** Data extracts follows **

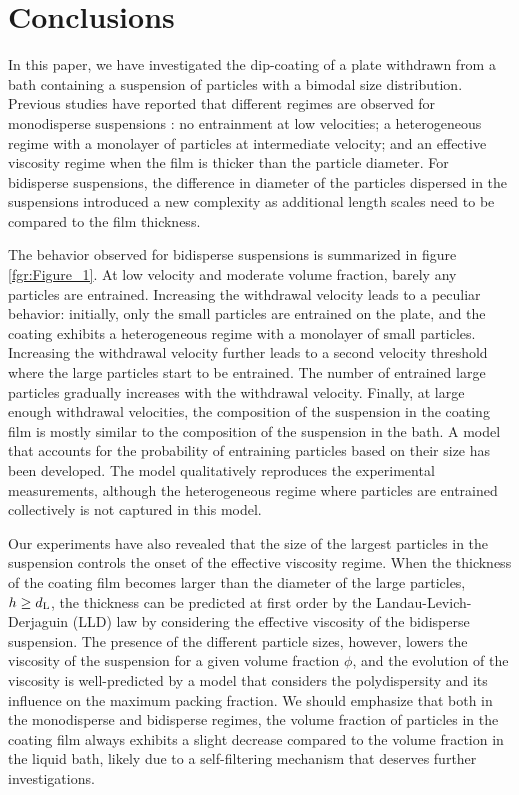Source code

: \documentclass{jfm}
\begin{document}
\section{Conclusions}

In this paper, we have investigated the dip-coating of a plate withdrawn from a bath containing a suspension of particles with a bimodal size distribution. Previous studies have reported that different regimes are observed for monodisperse suspensions \cite[][]{sauret2019capillary,palma2019dip}: no entrainment at low velocities; a heterogeneous regime with a monolayer of particles at intermediate velocity; and an effective viscosity regime when the film is thicker than the particle diameter. For bidisperse suspensions, the difference in diameter of the particles dispersed in the suspensions introduced a new complexity as additional length scales need to be compared to the film thickness. 

The behavior observed for bidisperse suspensions is summarized in figure \ref{fgr:Figure_1}. At low velocity and moderate volume fraction, barely any particles are entrained. Increasing the withdrawal velocity leads to a peculiar behavior: initially, only the small particles are entrained on the plate, and the coating exhibits a heterogeneous regime with a monolayer of small particles. Increasing the withdrawal velocity further leads to a second velocity threshold where the large particles start to be entrained. The number of entrained large particles gradually increases with the withdrawal velocity. Finally, at large enough withdrawal velocities, the composition of the suspension in the coating film is mostly similar to the composition of the suspension in the bath. A model that accounts for the probability of entraining particles based on their size has been developed. The model qualitatively reproduces the experimental measurements, although the heterogeneous regime where particles are entrained collectively is not captured in this model. 

Our experiments have also revealed that the size of the largest particles in the suspension controls the onset of the effective viscosity regime. When the thickness of the coating film becomes larger than the diameter of the large particles, $h \geq d_{\rm L}$, the thickness can be predicted at first order by the Landau-Levich-Derjaguin (LLD) law by considering the effective viscosity of the bidisperse suspension. The presence of the different particle sizes, however, lowers the viscosity of the suspension for a given volume fraction $\phi$, and the evolution of the viscosity is well-predicted by a model that considers the polydispersity and its influence on the maximum packing fraction. We should emphasize that both in the monodisperse and bidisperse regimes, the volume fraction of particles in the coating film always exhibits a slight decrease compared to the volume fraction in the liquid bath, likely due to a self-filtering mechanism that deserves further investigations.
\end{document}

** End of Data extracts **

= Exercise details =
Pictures don't belong in the copy. Restate all the entries exactly.

= Solution =
Source code

: \documentclass{jfm}
\begin{document}
\section{Conclusions}

In this paper, we have investigated the dip-coating of a plate withdrawn from a bath containing a suspension of particles with a bimodal size distribution. Previous studies have reported that different regimes are observed for monodisperse suspensions \cite[][]{sauret2019capillary,palma2019dip}: no entrainment at low velocities; a heterogeneous regime with a monolayer of particles at intermediate velocity; and an effective viscosity regime when the film is thicker than the particle diameter. For bidisperse suspensions, the difference in diameter of the particles dispersed in the suspensions introduced a new complexity as additional length scales need to be compared to the film thickness. 

The behavior observed for bidisperse suspensions is summarized in figure \ref{fgr:Figure_1}. At low velocity and moderate volume fraction, barely any particles are entrained. Increasing the withdrawal velocity leads to a peculiar behavior: initially, only the small particles are entrained on the plate, and the coating exhibits a heterogeneous regime with a monolayer of small particles. Increasing the withdrawal velocity further leads to a second velocity threshold where the large particles start to be entrained. The number of entrained large particles gradually increases with the withdrawal velocity. Finally, at large enough withdrawal velocities, the composition of the suspension in the coating film is mostly similar to the composition of the suspension in the bath. A model that accounts for the probability of entraining particles based on their size has been developed. The model qualitatively reproduces the experimental measurements, although the heterogeneous regime where particles are entrained collectively is not captured in this model. 

Our experiments have also revealed that the size of the largest particles in the suspension controls the onset of the effective viscosity regime. When the thickness of the coating film becomes larger than the diameter of the large particles, $h \geq d_{\rm L}$, the thickness can be predicted at first order by the Landau-Levich-Derjaguin (LLD) law by considering the effective viscosity of the bidisperse suspension. The presence of the different particle sizes, however, lowers the viscosity of the suspension for a given volume fraction $\phi$, and the evolution of the viscosity is well-predicted by a model that considers the polydispersity and its influence on the maximum packing fraction. We should emphasize that both in the monodisperse and bidisperse regimes, the volume fraction of particles in the coating film always exhibits a slight decrease compared to the volume fraction in the liquid bath, likely due to a self-filtering mechanism that deserves further investigations.
\end{document}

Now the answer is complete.